Significant differences in magnetic field components between the two spacecraft.

Speed profiles show higher speeds further from the Sun without compression signatures.

Forecasting errors increase with small angular separations, affecting CME prediction accuracy.

Abstract

Simultaneous in situ measurements of coronal mass ejections (CMEs), including both plasma and magnetic field, by two spacecraft in radial alignment have been extremely rare. Here, we report on one such CME measured by Solar Orbiter (SolO) and Wind on 2021 November 3--5, while the spacecraft were radially separated by a heliocentric distance of 0.13 au and angularly by only 2.2{\deg}. We focus on the magnetic cloud (MC) part of the CME. We find notable changes in the R and N magnetic field components and in the speed profiles inside the MC between SolO and Wind. We observe a greater speed at the spacecraft further away from the Sun without any clear compression signatures. Since spacecraft are close to each other and computing fast magnetosonic wave speed inside the MC we rule out temporal evolution as the reason on the observed differences suggesting that spatial variations over 2.2{\deg} of the MC structure are at the heart of the observed discrepancies. Moreover, using shock properties at SolO, we forecast an arrival time 2h30 too late for a shock that is just 5h31 away hours from Wind.
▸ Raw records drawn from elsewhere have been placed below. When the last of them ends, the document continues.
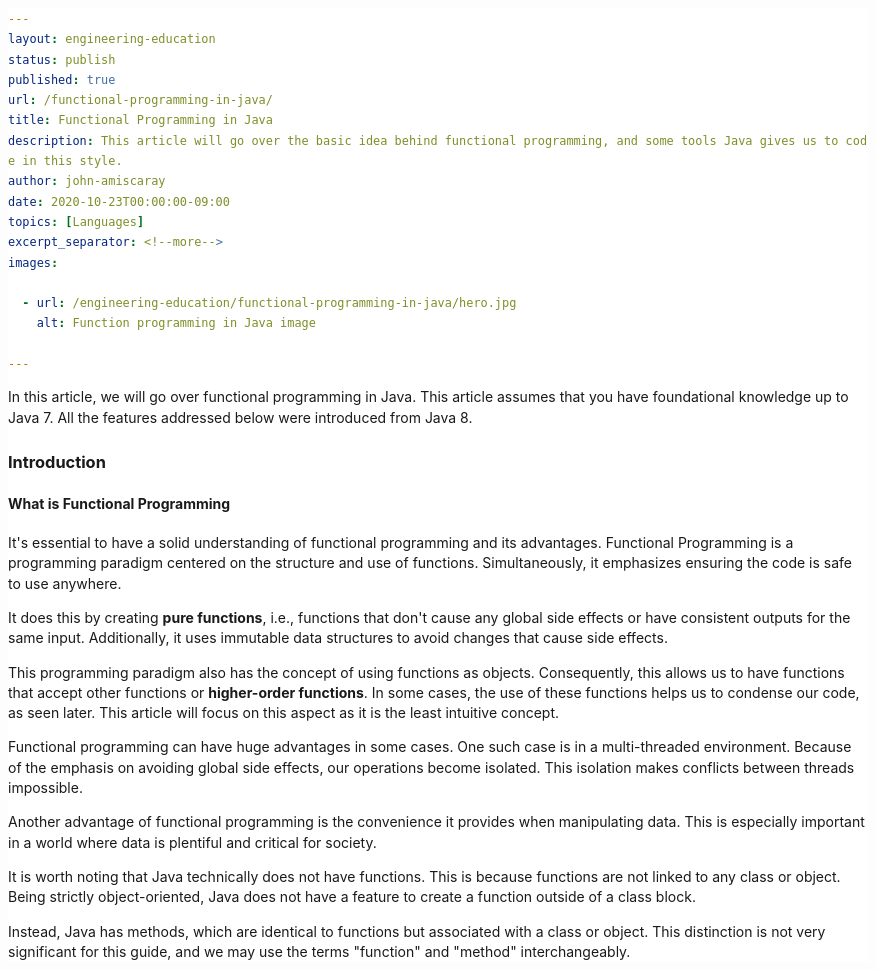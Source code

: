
 ```yaml
---
layout: engineering-education
status: publish
published: true
url: /functional-programming-in-java/
title: Functional Programming in Java
description: This article will go over the basic idea behind functional programming, and some tools Java gives us to code in this style.
author: john-amiscaray
date: 2020-10-23T00:00:00-09:00
topics: [Languages]
excerpt_separator: <!--more-->
images:

  - url: /engineering-education/functional-programming-in-java/hero.jpg
    alt: Function programming in Java image

---
```

In this article, we will go over functional programming in Java. This article assumes that you have foundational knowledge up to Java 7. All the features addressed below were introduced from Java 8.

### Introduction
#### What is Functional Programming
It's essential to have a solid understanding of functional programming and its advantages. Functional Programming is a programming paradigm centered on the structure and use of functions. Simultaneously, it emphasizes ensuring the code is safe to use anywhere.

It does this by creating **pure functions**, i.e., functions that don't cause any global side effects or have consistent outputs for the same input. Additionally, it uses immutable data structures to avoid changes that cause side effects.

This programming paradigm also has the concept of using functions as objects. Consequently, this allows us to have functions that accept other functions or **higher-order functions**. In some cases, the use of these functions helps us to condense our code, as seen later. This article will focus on this aspect as it is the least intuitive concept.

Functional programming can have huge advantages in some cases. One such case is in a multi-threaded environment. Because of the emphasis on avoiding global side effects, our operations become isolated. This isolation makes conflicts between threads impossible.

Another advantage of functional programming is the convenience it provides when manipulating data. This is especially important in a world where data is plentiful and critical for society.

It is worth noting that Java technically does not have functions. This is because functions are not linked to any class or object. Being strictly object-oriented, Java does not have a feature to create a function outside of a class block.

Instead, Java has methods, which are identical to functions but associated with a class or object. This distinction is not very significant for this guide, and we may use the terms "function" and "method" interchangeably.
Predicting the north-south component of the magnetic field at Wind from SolO measurements leads to a relative error of 55 %. These results show that even angular separations as low as 2.2{\deg} (or 0.03 au in arclength) between spacecraft can have a large impact on the observed CME properties, rising up the issue of the resolutions of current CME models and potentially affecting our forecasting capabilities.